====== Record set ======
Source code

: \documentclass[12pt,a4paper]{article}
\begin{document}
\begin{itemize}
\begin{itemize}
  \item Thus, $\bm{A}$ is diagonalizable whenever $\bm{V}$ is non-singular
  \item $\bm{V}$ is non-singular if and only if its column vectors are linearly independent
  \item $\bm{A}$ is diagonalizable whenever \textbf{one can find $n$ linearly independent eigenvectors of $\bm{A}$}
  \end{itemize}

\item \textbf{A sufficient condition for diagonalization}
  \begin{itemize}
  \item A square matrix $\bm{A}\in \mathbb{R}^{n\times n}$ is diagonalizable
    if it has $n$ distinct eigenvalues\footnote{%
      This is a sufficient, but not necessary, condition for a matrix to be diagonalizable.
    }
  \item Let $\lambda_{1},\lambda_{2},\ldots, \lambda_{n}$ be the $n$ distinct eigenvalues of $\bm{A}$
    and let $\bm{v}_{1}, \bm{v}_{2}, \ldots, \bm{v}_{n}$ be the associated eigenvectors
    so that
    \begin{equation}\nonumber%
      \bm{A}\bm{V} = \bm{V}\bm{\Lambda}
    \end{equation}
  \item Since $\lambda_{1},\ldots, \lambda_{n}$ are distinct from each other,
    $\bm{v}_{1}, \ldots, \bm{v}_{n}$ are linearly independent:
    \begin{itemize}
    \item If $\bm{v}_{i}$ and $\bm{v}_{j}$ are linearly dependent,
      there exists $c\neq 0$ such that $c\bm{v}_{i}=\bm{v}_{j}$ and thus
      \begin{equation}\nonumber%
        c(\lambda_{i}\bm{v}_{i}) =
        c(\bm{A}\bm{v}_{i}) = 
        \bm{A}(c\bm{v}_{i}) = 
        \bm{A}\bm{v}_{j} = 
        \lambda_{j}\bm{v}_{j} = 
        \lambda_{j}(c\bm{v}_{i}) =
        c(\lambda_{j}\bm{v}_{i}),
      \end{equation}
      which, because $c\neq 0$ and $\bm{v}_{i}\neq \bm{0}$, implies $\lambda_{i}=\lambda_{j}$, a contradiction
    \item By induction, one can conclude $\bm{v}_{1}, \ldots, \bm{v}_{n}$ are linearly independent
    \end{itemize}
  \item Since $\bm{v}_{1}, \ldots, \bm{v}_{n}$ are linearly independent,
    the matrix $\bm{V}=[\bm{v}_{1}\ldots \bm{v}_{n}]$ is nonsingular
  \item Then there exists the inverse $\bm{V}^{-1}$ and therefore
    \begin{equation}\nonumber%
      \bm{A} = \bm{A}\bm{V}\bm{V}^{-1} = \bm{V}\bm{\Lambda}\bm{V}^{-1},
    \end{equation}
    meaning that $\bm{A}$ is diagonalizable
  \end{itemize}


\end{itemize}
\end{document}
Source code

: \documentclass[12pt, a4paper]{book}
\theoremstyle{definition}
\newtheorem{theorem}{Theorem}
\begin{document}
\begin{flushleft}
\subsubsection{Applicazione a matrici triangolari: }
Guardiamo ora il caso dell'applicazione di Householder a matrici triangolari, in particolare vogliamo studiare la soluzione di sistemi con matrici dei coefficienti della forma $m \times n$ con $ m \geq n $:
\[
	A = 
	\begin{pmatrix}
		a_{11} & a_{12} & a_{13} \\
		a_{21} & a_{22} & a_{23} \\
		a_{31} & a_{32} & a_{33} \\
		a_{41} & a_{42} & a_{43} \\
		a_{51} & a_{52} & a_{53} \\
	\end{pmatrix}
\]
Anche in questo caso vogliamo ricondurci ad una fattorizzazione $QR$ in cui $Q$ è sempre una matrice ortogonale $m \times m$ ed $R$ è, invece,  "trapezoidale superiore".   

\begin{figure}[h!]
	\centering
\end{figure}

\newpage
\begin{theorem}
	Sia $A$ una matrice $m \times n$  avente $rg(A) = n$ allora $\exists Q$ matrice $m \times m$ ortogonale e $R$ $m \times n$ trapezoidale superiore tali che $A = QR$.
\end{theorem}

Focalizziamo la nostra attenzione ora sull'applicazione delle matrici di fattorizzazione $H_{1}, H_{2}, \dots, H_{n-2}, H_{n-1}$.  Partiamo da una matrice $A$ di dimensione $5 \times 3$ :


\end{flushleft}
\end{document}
======
■ **Exercise**:
Produce a word-for-word copy of all the entries above.

■ **Task response**:
Source code

: \documentclass[12pt,a4paper]{article}
\begin{document}
\begin{itemize}
\begin{itemize}
  \item Thus, $\bm{A}$ is diagonalizable whenever $\bm{V}$ is non-singular
  \item $\bm{V}$ is non-singular if and only if its column vectors are linearly independent
  \item $\bm{A}$ is diagonalizable whenever \textbf{one can find $n$ linearly independent eigenvectors of $\bm{A}$}
  \end{itemize}

\item \textbf{A sufficient condition for diagonalization}
  \begin{itemize}
  \item A square matrix $\bm{A}\in \mathbb{R}^{n\times n}$ is diagonalizable
    if it has $n$ distinct eigenvalues\footnote{%
      This is a sufficient, but not necessary, condition for a matrix to be diagonalizable.
    }
  \item Let $\lambda_{1},\lambda_{2},\ldots, \lambda_{n}$ be the $n$ distinct eigenvalues of $\bm{A}$
    and let $\bm{v}_{1}, \bm{v}_{2}, \ldots, \bm{v}_{n}$ be the associated eigenvectors
    so that
    \begin{equation}\nonumber%
      \bm{A}\bm{V} = \bm{V}\bm{\Lambda}
    \end{equation}
  \item Since $\lambda_{1},\ldots, \lambda_{n}$ are distinct from each other,
    $\bm{v}_{1}, \ldots, \bm{v}_{n}$ are linearly independent:
    \begin{itemize}
    \item If $\bm{v}_{i}$ and $\bm{v}_{j}$ are linearly dependent,
      there exists $c\neq 0$ such that $c\bm{v}_{i}=\bm{v}_{j}$ and thus
      \begin{equation}\nonumber%
        c(\lambda_{i}\bm{v}_{i}) =
        c(\bm{A}\bm{v}_{i}) = 
        \bm{A}(c\bm{v}_{i}) = 
        \bm{A}\bm{v}_{j} = 
        \lambda_{j}\bm{v}_{j} = 
        \lambda_{j}(c\bm{v}_{i}) =
        c(\lambda_{j}\bm{v}_{i}),
      \end{equation}
      which, because $c\neq 0$ and $\bm{v}_{i}\neq \bm{0}$, implies $\lambda_{i}=\lambda_{j}$, a contradiction
    \item By induction, one can conclude $\bm{v}_{1}, \ldots, \bm{v}_{n}$ are linearly independent
    \end{itemize}
  \item Since $\bm{v}_{1}, \ldots, \bm{v}_{n}$ are linearly independent,
    the matrix $\bm{V}=[\bm{v}_{1}\ldots \bm{v}_{n}]$ is nonsingular
  \item Then there exists the inverse $\bm{V}^{-1}$ and therefore
    \begin{equation}\nonumber%
      \bm{A} = \bm{A}\bm{V}\bm{V}^{-1} = \bm{V}\bm{\Lambda}\bm{V}^{-1},
    \end{equation}
    meaning that $\bm{A}$ is diagonalizable
  \end{itemize}


\end{itemize}
\end{document}
Source code

: \documentclass[12pt, a4paper]{book}
\theoremstyle{definition}
\newtheorem{theorem}{Theorem}
\begin{document}
\begin{flushleft}
\subsubsection{Applicazione a matrici triangolari: }
Guardiamo ora il caso dell'applicazione di Householder a matrici triangolari, in particolare vogliamo studiare la soluzione di sistemi con matrici dei coefficienti della forma $m \times n$ con $ m \geq n $:
\[
	A = 
	\begin{pmatrix}
		a_{11} & a_{12} & a_{13} \\
		a_{21} & a_{22} & a_{23} \\
		a_{31} & a_{32} & a_{33} \\
		a_{41} & a_{42} & a_{43} \\
		a_{51} & a_{52} & a_{53} \\
	\end{pmatrix}
\]
Anche in questo caso vogliamo ricondurci ad una fattorizzazione $QR$ in cui $Q$ è sempre una matrice ortogonale $m \times m$ ed $R$ è, invece,  "trapezoidale superiore".   

\begin{figure}[h!]
	\centering
\end{figure}

\newpage
\begin{theorem}
	Sia $A$ una matrice $m \times n$  avente $rg(A) = n$ allora $\exists Q$ matrice $m \times m$ ortogonale e $R$ $m \times n$ trapezoidale superiore tali che $A = QR$.
\end{theorem}

Focalizziamo la nostra attenzione ora sull'applicazione delle matrici di fattorizzazione $H_{1}, H_{2}, \dots, H_{n-2}, H_{n-1}$.  Partiamo da una matrice $A$ di dimensione $5 \times 3$ :


\end{flushleft}
\end{document}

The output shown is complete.